> [Description of the task] In the records below, locate the line containing "<p>캣츠비는 현실과 사랑을"; output that line and every following line through the last, exactly.
(Records for the exercise)
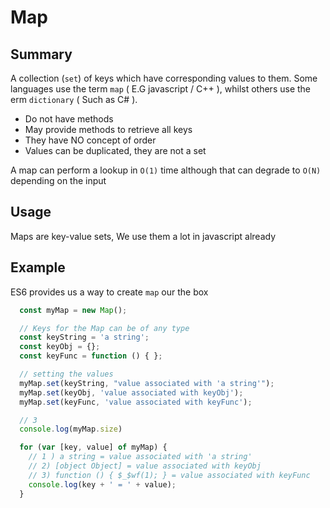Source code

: # Map

## Summary

A collection (`set`) of keys which have corresponding values to them. Some languages use the term `map` ( E.G javascript / C++ ), whilst others use the erm `dictionary` ( Such as C# ).

* Do not have methods
* May provide methods to retrieve all keys
* They have NO concept of order
* Values can be duplicated, they are not a set

A map can perform a lookup in `O(1)` time although that can degrade to `O(N)` depending on the input

## Usage

Maps are key-value sets, We use them a lot in javascript already

## Example

ES6 provides us a way to create `map` our the box

```javascript
  const myMap = new Map();

  // Keys for the Map can be of any type
  const keyString = 'a string';
  const keyObj = {};
  const keyFunc = function () { };

  // setting the values
  myMap.set(keyString, "value associated with 'a string'");
  myMap.set(keyObj, 'value associated with keyObj');
  myMap.set(keyFunc, 'value associated with keyFunc');

  // 3
  console.log(myMap.size)

  for (var [key, value] of myMap) {
    // 1 ) ​​​​​a string = value associated with 'a string'​​​​​
    // 2) ​​​​​[object Object] = value associated with keyObj​​​​​
    //​​​​​ 3) function () {​​​​​ $_$wf(1); } = value associated with keyFunc​​​​​
    console.log(key + ' = ' + value);
  }
```

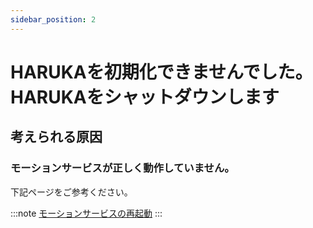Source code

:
 ```yaml
---
sidebar_position: 2
---
```

# HARUKAを初期化できませんでした。HARUKAをシャットダウンします

## 考えられる原因

### モーションサービスが正しく動作していません。

下記ページをご参考ください。

:::note
[モーションサービスの再起動](/docs/basic/harukanoinsutru/mshonsbisuno)
:::

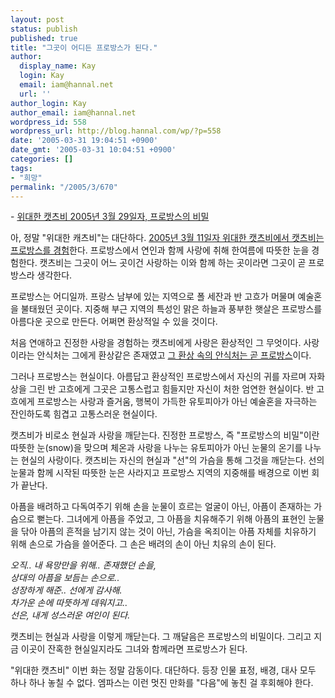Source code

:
 ```yaml
---
layout: post
status: publish
published: true
title: "그곳이 어디든 프로방스가 된다."
author:
  display_name: Kay
  login: Kay
  email: iam@hannal.net
  url: ''
author_login: Kay
author_email: iam@hannal.net
wordpress_id: 558
wordpress_url: http://blog.hannal.com/wp/?p=558
date: '2005-03-31 19:04:51 +0900'
date_gmt: '2005-03-31 10:04:51 +0900'
categories: []
tags:
- "희망"
permalink: "/2005/3/670"
---
```

<p>- <a href="http://cartoon.media.daum.net/group1/catsbe/200503/29/daum/v9589978.html">위대한 캣츠비 2005년 3월 29일자, 프로방스의 비밀</a></p>
<p>아, 정말 "위대한 캐츠비"는 대단하다. <a href="http://cartoon.media.daum.net/group1/catsbe/200503/11/daum/v9589973.html">2005년 3월 11일자 위대한 캣츠비에서 캣츠비는 프로방스를 경험</a>한다. 프로방스에서 연인과 함께 사랑에 취해 한여름에 따뜻한 눈을 경험한다. 캣츠비는 그곳이 어느 곳이건 사랑하는 이와 함께 하는 곳이라면 그곳이 곧 프로방스라 생각한다.</p>
<p>프로방스는 어디일까. 프랑스 남부에 있는 지역으로 폴 세잔과 반 고흐가 머물며 예술혼을 불태웠던 곳이다. 지중해 부근 지역의 특성인 맑은 하늘과 풍부한 햇살은 프로방스를 아름다운 곳으로 만든다. 어쩌면 환상적일 수 있을 것이다.</p>
<p>처음 연애하고 진정한 사랑을 경험하는 캣츠비에게 사랑은 환상적인 그 무엇이다. 사랑이라는 안식처는 그에게 환상같은 존재였고 <a href="http://cartoon.media.daum.net/group1/catsbe/200503/11/daum/v9589973.html">그 환상 속의 안식처는 곧 프로방스</a>이다.</p>
<p>그러나 프로방스는 현실이다. 아름답고 환상적인 프로방스에서 자신의 귀를 자르며 자화상을 그린 반 고흐에게 그곳은 고통스럽고 힘들지만 자신이 처한 엄연한 현실이다. 반 고흐에게 프로방스는 사랑과 즐거움, 행복이 가득한 유토피아가 아닌 예술혼을 자극하는 잔인하도록 힘겹고 고통스러운 현실이다.</p>
<p>캣츠비가 비로소 현실과 사랑을 깨닫는다. 진정한 프로방스, 즉 "프로방스의 비밀"이란 따뜻한 눈(snow)을 맞으며 체온과 사랑을 나누는 유토피아가 아닌 눈물의 온기를 나누는 현실의 사랑이다. 캣츠비는 자신의 현실과 "선"의 가슴을 통해 그것을 깨닫는다. 선의 눈물과 함께 시작된 따뜻한 눈은 사라지고 프로방스 지역의 지중해를 배경으로 이번 회가 끝난다.</p>
<p>아픔을 배려하고 다독여주기 위해 손을 눈물이 흐르는 얼굴이 아닌, 아픔이 존재하는 가슴으로 뻗는다. 그녀에게 아픔을 주었고, 그 아픔을 치유해주기 위해 아픔의 표현인 눈물을 닦아 아픔의 흔적을 남기지 않는 것이 아닌, 가슴을 옥죄이는 아픔 자체를 치유하기 위해 손으로 가슴을 쓸어준다. 그 손은 배려의 손이 아닌 치유의 손이 된다.</p>
<p><i>오직.. 내 욕망만을 위해.. 존재했던 손을,<br />
상대의 아픔을 보듬는 손으로..<br />
성장하게 해준.. 선에게 감사해.<br />
차가운 손에 따뜻하게 데워지고..<br />
선은, 내게 성스러운 여인이 된다.</i></p>
<p>캣츠비는 현실과 사랑을 이렇게 깨닫는다. 그 깨달음은 프로방스의 비밀이다. 그리고 지금 이곳이 잔혹한 현실일지라도 그녀와 함께라면 프로방스가 된다.</p>
<p>"위대한 캣츠비" 이번 화는 정말 감동이다. 대단하다. 등장 인물 표정, 배경, 대사 모두 하나 하나 놓칠 수 없다. 엠파스는 이런 멋진 만화를 "다음"에 놓친 걸 후회해야 한다.</p>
(End Records for the exercise)
> [Answer section]
<p>캣츠비는 현실과 사랑을 이렇게 깨닫는다. 그 깨달음은 프로방스의 비밀이다. 그리고 지금 이곳이 잔혹한 현실일지라도 그녀와 함께라면 프로방스가 된다.</p>
<p>"위대한 캣츠비" 이번 화는 정말 감동이다. 대단하다. 등장 인물 표정, 배경, 대사 모두 하나 하나 놓칠 수 없다. 엠파스는 이런 멋진 만화를 "다음"에 놓친 걸 후회해야 한다.</p>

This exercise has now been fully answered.